71 yaşında ve hayatında kısa bir dönem ÖDP deneyimi dışında örgütlü politikanın içinde olmamış, hep mesleki mücadelede ver almış AYŞE MÜCELLA Yapıcı'ya dahi 18 yıl ceza veren bu rejime karşı nasıl mücadele vereceğiz?

Neyi eksik yapıyoruz?

Neyi yanlış yapıyoruz?

Gerçekten bu karanlık dönemden nasıl çıkacağımızı bazen hepimiz şaşırıyoruz. Çünkü çok asimetrik tek merkezli saldırı altındayız ve demokrasi unsurları cılız ve darmadağın. Ayrıca demokratik bir iktidarı hedefleyen perspektiften yoksun.

Evet çok kalabalığız ama bir arada değiliz. Bir arada olmayı organize edebilecek ne pratiğimiz var ne de bunun fikriyatı var. Erdoğan rejimi gücünü merkezîleştirme konusunda kendisine sorun olacak tüm unsurları yok etti. Adına vesayet dediği odakları dağıttı, öyle ki bir devlet kurumunda bu ülke evladı muhalif görüşteki bir kişiye bile tahammül etmeyerek onları KHK ile ihraç etti.

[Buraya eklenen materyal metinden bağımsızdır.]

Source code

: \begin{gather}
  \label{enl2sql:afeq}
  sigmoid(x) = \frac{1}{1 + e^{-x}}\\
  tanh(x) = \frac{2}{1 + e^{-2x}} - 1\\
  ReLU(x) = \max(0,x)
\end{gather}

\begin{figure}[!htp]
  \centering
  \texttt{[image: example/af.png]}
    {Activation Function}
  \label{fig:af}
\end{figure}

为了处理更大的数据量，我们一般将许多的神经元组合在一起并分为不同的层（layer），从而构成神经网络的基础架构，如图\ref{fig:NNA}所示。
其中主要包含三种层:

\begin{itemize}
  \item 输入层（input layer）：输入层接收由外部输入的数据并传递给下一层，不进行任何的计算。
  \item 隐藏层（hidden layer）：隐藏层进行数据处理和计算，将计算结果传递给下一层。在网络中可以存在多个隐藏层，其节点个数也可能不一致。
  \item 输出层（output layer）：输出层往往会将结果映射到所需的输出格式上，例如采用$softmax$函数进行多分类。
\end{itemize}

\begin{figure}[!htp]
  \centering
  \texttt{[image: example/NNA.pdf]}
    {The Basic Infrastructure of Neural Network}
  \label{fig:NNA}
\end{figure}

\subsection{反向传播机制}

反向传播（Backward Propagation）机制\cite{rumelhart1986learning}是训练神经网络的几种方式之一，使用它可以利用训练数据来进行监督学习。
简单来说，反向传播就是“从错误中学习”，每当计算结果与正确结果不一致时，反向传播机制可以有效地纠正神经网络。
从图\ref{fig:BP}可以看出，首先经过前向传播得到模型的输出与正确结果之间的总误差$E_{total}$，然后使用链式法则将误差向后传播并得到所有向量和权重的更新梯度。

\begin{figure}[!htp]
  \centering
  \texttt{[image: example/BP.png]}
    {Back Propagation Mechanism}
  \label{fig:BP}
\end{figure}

Rejim gücünü öyle merkezîleştirirken, demokrasi unsurları bölüne bölüne yatay çoğaldı. Yani ayrışıyoruz. Fakat bu ayrışmaların bedeli oluyor. Erdoğan rejiminin cehennemi, işimizi evimizi ülkemizi özgürlüğümüzü, geleceğimizi, topraklarımızı suyumuzu, tarihi değerlerimizi kısaca bizi var eden her şeyimizi yok ediyor. O yok ettikçe biz bir daha bölünüyoruz, bir daha ayrışıyoruz. Bir daha odağımızı şaşırıyoruz. Bir daha enerjimizi heba ediyoruz.

Organize değiliz.

Odağımız yok.

Enerjimiz dağınık.

Altılı masadan, CHP'den, Deva'dan medet umar durumdayız. 

Peki gerçekten bu denli perişan mıyız?

Bugün bu şartlarda dahi Türkiye demokrasi güçlerinin oy potansiyeli yüzde 20'dir. HDP genel başkanı Mithat Sancar hoca "yüzde 15'in altında oy alırsak kendimi başarısız sayarım diyor". Ki bu sahih bir rakamdır.

Demokrasi unsurları bir şey yapmalı. Bir yol bulmalı.

CHP içinde duran emanet oylar için.

Kendini ormanda on kaplan gücünde farz eden sol grupların dağınıklığı için, bu grupların odaksız  heba edilen enerjisi için.

Kararsız seçmen için.

Demokratik siyasetin içinde inşacı pozisyonunda yer alabilecek eski solcular için.

Bu ülkeyi dert eden ve demokratik değerleri özgürlüğü savunanlar için somut, gerçekçi ve sürdürülebilir bir yol inşa etmenin yolunu bulmalıyız.

Yoksa?

Yoksa ne olacak 71 yaşındaki AYŞE MÜCELLA YAPICI gibi nicelerini daha cezaevine göndereceğiz. Hamasi sloganlar eşliğinde...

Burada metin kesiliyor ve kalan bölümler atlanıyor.